Amal a 14 ans. Ses parents décident de rejoindre Rabat, la capitale, pour lui permettre d’intégrer un « bon collège ». « Le choc culturel ! J’étais une fille de la campagne débarquée à la ville. » Son temps libre, elle le passe derrière le plan de travail pour confectionner des pâtisseries. Elle se rêve aux commandes d’une brigade, ceinte dans un tablier blanc brodé de ses initiales. Elle n’a pas le temps de confier son projet aux oreilles de son père. « Il est mort l’année de mes 18 ans.

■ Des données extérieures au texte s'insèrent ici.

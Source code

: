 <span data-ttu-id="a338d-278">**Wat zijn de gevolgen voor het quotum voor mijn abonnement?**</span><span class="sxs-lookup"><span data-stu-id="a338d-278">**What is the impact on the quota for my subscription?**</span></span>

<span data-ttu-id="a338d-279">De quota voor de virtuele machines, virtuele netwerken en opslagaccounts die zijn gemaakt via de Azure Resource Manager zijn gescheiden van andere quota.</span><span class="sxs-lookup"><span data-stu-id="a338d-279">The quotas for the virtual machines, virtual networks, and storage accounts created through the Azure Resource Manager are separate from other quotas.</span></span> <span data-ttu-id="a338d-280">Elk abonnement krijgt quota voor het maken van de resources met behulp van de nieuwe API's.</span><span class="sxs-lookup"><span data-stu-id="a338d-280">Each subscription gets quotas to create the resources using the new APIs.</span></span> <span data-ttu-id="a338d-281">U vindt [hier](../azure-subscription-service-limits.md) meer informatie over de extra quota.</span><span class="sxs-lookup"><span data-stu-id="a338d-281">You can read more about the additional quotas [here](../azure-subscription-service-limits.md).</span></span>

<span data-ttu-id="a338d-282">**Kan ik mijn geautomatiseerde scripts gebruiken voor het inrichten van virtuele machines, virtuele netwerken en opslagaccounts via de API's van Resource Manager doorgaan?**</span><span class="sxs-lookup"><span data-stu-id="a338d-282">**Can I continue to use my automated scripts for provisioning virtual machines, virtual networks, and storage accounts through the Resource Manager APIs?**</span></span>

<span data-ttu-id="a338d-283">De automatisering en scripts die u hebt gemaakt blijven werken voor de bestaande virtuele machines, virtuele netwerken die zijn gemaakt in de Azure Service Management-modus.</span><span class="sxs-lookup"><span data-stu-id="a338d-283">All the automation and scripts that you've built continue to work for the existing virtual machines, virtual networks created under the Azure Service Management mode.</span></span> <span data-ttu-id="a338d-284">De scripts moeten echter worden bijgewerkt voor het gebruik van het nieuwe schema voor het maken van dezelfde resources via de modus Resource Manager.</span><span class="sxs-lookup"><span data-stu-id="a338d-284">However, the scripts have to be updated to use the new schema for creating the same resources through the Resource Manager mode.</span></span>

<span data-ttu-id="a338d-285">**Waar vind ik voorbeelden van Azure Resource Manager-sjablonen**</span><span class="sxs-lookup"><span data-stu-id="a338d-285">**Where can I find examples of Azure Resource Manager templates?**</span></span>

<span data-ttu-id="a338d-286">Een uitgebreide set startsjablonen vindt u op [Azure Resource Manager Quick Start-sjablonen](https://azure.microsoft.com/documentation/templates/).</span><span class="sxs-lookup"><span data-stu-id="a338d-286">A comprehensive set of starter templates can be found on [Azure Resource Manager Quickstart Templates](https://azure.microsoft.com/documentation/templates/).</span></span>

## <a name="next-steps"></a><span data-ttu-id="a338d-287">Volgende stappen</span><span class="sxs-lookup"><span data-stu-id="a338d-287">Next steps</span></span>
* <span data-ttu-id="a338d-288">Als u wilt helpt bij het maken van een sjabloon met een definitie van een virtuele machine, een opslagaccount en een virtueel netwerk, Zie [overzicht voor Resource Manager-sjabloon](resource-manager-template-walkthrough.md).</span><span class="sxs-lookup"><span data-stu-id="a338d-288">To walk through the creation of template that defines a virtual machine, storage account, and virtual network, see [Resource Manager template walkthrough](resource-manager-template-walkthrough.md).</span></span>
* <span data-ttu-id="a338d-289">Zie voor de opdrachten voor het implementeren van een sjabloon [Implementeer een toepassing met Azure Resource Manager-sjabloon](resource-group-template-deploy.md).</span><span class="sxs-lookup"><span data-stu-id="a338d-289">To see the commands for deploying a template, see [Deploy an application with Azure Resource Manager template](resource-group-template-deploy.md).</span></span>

C’est mon plus gros chagrin… » Avec lui, elle enterre son enfance et l’avenir qu’elle s’était dessiné. « Mon père, c’est sûr, m’aurait encouragée dans cette voie. Il aurait compris… », affirmet-elle. L’adolescente oublie les fonds de casseroles. Ce sera donc une prestigieuse école américaine de commerce à Rabat, « pour faire plaisir à maman » . Du marketing et de la com. Un anglais parfait pour, plus tard, travailler comme assistante marketing du directeur de la Caisse de dépôt et de gestion du Maroc. Un poste à forte responsabilité. Au micro, le jour de la remise du diplôme, la jeune femme interrompt la cérémonie. « J’ai dit devant toute l’assemblée : “Ce diplôme n’est pas le mien. C’est celui de ma mère. Je souhaite que vous le lui remettiez.” » Itto, émue, a quitté la cérémonie avec « son » Bachelor ; Amal l’a suivie, le coeur lourd, les mains vides. Aujourd’hui, Itto formule des regrets : « Amal a toujours été une artiste. Elle cuisinait, elle peignait, mais comme toutes les mamans, j’avais peur de la jeter dans la précarité. J’étais conservatrice. Pour moi, un bon diplôme, c’était la sécurité. J’ai eu tort. Je lui ai fait perdre du temps… »
De plongeuse à cheffe
Amal a presque 30 ans. Après avoir turbiner quelques années entravée dans son tailleur et chemise blanche, en déséquilibre sur ses escarpins à talons hauts, elle craque. Un midi, au centre culturel russe de la capitale, où elle déjeune, la moutarde lui monte au nez. Pétage de plombs en direct devant son assiette de blinis ! « J’ai demandé au chef du restaurant s’il y avait une place pour moi en cuisine. Il m’a regardée. Il m’avait vue arriver avec un chauffeur. Il m’a lancé : “Oui, mais à la plonge.” J’ai dit : “Je prends.” » Elle plaque son boulot avec chauffeur et démarre. Elle accède au métier par la petite porte. De resto en resto, elle sera plongeuse, commis, puis cheffe. « L’ascension est rapide, sans obstacle véritable. J’étais déterminée et je bossais comme une dingue. » En 2014, elle crée son entreprise de service traiteur à Rabat.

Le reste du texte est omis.